**Task to carry out**: Your answer must be every line of the data that contains "const".

============

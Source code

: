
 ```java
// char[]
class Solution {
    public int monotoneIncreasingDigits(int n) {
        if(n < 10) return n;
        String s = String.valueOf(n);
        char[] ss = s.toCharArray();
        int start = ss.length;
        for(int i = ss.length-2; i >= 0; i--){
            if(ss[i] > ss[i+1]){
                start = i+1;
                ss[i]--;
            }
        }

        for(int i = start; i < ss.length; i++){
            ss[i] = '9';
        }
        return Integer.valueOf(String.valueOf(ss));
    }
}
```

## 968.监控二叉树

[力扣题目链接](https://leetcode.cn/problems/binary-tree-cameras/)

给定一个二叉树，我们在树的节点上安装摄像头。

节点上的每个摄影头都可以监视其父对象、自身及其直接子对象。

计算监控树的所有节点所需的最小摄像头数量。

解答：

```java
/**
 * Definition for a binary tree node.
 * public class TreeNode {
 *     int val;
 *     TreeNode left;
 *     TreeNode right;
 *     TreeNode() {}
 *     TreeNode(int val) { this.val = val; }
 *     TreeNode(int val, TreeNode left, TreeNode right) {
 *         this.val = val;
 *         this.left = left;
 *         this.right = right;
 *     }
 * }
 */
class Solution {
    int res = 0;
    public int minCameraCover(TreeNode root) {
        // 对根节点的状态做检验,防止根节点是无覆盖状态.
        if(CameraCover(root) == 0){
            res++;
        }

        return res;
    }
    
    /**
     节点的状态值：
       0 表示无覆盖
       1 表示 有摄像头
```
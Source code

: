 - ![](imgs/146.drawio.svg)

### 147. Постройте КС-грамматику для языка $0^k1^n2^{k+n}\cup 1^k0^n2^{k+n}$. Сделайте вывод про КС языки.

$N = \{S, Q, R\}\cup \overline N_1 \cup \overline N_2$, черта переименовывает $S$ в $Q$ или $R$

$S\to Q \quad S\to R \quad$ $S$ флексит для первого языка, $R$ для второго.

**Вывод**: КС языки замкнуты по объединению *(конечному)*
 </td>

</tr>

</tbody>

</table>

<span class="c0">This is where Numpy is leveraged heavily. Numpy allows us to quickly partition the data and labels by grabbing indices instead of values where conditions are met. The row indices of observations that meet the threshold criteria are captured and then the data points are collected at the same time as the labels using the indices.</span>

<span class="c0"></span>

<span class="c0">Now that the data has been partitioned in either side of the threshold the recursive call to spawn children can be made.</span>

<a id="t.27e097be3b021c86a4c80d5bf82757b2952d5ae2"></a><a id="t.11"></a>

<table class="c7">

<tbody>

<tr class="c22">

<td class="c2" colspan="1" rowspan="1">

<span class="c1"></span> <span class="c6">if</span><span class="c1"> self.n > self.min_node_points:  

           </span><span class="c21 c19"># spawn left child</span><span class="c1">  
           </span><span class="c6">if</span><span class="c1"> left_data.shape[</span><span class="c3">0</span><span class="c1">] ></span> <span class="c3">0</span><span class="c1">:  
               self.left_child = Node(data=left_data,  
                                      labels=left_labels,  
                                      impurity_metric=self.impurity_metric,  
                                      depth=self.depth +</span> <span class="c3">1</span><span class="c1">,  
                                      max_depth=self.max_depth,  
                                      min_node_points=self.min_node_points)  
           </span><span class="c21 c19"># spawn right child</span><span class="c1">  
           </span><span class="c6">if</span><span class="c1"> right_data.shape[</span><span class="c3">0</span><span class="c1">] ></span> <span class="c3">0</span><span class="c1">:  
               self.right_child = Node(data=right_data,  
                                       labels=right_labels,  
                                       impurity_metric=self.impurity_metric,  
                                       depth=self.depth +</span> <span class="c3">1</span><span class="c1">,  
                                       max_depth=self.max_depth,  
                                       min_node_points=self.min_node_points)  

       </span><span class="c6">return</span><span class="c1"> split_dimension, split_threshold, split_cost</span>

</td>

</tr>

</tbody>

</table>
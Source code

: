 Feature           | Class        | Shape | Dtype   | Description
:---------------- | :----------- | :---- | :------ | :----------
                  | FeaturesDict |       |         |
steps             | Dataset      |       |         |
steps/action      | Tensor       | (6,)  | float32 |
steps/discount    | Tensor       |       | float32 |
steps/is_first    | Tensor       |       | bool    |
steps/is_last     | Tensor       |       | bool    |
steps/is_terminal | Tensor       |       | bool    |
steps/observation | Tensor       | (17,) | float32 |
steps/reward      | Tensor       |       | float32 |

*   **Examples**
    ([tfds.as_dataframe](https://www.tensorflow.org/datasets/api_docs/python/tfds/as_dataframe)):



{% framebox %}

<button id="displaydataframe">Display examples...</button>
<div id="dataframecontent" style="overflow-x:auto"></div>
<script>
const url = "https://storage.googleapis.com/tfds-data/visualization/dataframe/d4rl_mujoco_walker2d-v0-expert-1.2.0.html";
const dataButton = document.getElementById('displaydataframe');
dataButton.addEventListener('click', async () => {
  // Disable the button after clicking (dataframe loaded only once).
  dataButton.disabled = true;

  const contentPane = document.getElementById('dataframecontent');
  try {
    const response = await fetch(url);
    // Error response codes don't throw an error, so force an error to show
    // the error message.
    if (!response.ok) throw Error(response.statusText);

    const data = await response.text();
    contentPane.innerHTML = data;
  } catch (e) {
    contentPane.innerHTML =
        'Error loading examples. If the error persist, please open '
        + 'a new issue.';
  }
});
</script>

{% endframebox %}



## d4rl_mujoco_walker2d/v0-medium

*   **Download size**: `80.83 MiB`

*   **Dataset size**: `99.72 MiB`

============

**Exercise output**:
const url = "https://storage.googleapis.com/tfds-data/visualization/dataframe/d4rl_mujoco_walker2d-v0-expert-1.2.0.html";
const dataButton = document.getElementById('displaydataframe');
  const contentPane = document.getElementById('dataframecontent');
    const response = await fetch(url);
    const data = await response.text();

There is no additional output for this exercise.